Les chefs d'entreprise sont parfois rétifs au système, freinés par la complexité du financement et des démarches administratives. Au total, 28,1 % des contrats d'apprentissage sont rompus par l'employeur ou par l'apprenti. Dans 80 % des cas, la rupture du contrat entraîne un arrêt complet de l'apprentissage. Plus préoccupant, ce sont les métiers les plus faiblement qualifiés qui connaissent les taux de rupture les plus élevés. Si l'apprentissage évolue à la faveur des plus diplômés, il apparaît encore fortement comme une voie de relégation rapide pour les jeunes qui ont décroché du système.
Si je constate que le Gouvernement a pris la mesure de l'enjeu, je regrette que toutes les solutions n'aient pas été étudiées et que, comme d'habitude, on se contente de vouloir cacher la poussière sous le tapis en s'occupant prioritairement de gouvernance et de fiscalité. Plus grave, certaines mesures pourraient être dangereuses, entraînant la disparition de CFA dans les territoires périphériques et ruraux. L'essentiel, si l'on veut revaloriser la voie professionnelle, c'est qu'elle cesse d'être perçue comme une filière de relégation. En l'espèce, la revalorisation symbolique est essentielle. Or c'est l'angle mort de cette loi et la raison qui nous fait craindre un nouvel échec.

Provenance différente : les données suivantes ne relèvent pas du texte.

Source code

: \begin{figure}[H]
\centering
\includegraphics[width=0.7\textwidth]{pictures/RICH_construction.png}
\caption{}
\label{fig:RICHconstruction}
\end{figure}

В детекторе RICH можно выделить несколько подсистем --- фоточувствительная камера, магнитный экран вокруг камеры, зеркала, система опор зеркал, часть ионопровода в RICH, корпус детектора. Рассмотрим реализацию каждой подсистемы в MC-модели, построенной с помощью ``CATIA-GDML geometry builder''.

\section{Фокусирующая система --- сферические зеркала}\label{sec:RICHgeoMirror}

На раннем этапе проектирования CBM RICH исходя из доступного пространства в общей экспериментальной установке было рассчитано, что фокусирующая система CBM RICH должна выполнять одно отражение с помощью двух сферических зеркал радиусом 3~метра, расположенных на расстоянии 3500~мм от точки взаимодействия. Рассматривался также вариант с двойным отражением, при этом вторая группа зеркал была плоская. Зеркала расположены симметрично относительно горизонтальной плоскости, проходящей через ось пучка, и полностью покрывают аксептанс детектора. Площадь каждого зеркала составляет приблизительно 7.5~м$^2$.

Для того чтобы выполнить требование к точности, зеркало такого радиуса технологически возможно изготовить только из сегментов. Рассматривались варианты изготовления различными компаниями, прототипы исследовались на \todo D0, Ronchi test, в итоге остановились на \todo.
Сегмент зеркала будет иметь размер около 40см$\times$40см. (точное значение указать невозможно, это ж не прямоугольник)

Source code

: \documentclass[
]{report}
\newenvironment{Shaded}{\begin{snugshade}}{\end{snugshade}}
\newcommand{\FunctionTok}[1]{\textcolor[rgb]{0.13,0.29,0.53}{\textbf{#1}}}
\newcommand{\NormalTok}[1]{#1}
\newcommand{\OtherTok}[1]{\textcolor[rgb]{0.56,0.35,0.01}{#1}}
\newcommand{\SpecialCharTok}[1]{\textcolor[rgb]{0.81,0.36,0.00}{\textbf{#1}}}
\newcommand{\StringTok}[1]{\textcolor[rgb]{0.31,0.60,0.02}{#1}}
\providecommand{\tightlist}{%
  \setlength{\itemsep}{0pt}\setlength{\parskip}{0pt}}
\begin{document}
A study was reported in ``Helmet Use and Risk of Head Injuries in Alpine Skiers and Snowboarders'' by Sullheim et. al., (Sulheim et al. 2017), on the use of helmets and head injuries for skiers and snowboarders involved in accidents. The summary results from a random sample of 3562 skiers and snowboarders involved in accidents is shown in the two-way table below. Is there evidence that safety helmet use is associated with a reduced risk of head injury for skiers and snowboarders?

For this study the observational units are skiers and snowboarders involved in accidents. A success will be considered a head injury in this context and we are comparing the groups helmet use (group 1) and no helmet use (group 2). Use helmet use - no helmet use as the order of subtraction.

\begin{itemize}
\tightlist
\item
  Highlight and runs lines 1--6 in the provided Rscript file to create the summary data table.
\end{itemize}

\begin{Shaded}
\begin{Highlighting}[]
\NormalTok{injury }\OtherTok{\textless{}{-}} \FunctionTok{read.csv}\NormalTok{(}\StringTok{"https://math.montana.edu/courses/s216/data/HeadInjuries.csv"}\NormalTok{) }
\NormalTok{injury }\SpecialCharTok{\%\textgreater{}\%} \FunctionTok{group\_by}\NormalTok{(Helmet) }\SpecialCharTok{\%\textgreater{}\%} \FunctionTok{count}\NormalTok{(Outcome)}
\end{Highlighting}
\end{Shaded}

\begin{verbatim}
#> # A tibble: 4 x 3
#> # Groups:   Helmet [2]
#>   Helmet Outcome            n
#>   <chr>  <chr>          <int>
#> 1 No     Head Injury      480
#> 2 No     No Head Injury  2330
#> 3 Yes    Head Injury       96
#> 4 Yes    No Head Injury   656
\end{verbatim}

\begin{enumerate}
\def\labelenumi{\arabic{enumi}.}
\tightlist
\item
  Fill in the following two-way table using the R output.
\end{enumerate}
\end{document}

Les 700 branches professionnelles ne sont pas encore simplifiées, modernisées et en adéquation avec la totalité des métiers d'aujourd'hui. En outre, leurs gouvernances laissent à désirer dans la mesure où elles sont presque exclusivement assurées par le patronat – en l'occurrence par le MEDEF. La réforme du 8 août 2016, qui vise à changer ces deux points essentiels, n'est absolument pas finalisée, puisque c'est seulement en 2019 que le nombre de branches devra être ramené à 200 et que leurs gouvernances devront être réformées, via la commission paritaire permanente de négociation et d'interprétation de chacune des branches, dans le sens du partage du pouvoir entre patrons, cadres et salariés au sein de leurs directions respectives.
L'agence France Compétences doit aller beaucoup plus loin quant à l'implication de l'État en tant que réel stratège. En effet, c'est l'occasion ou jamais de permettre à l'État d'introduire dans la politique de formation professionnelle une réelle vision stratégique par rapport aux besoins en qualifications actuelles et en qualifications du futur, eu égard à son rôle dans les politiques de réindustrialisation, d'innovation, de réinvestissement de l'espace rural et, plus largement, de la relance économique dans tous les domaines. Certaines avancées sont notables, madame la ministre, mais l'ensemble est bien insuffisant, vu la situation actuelle.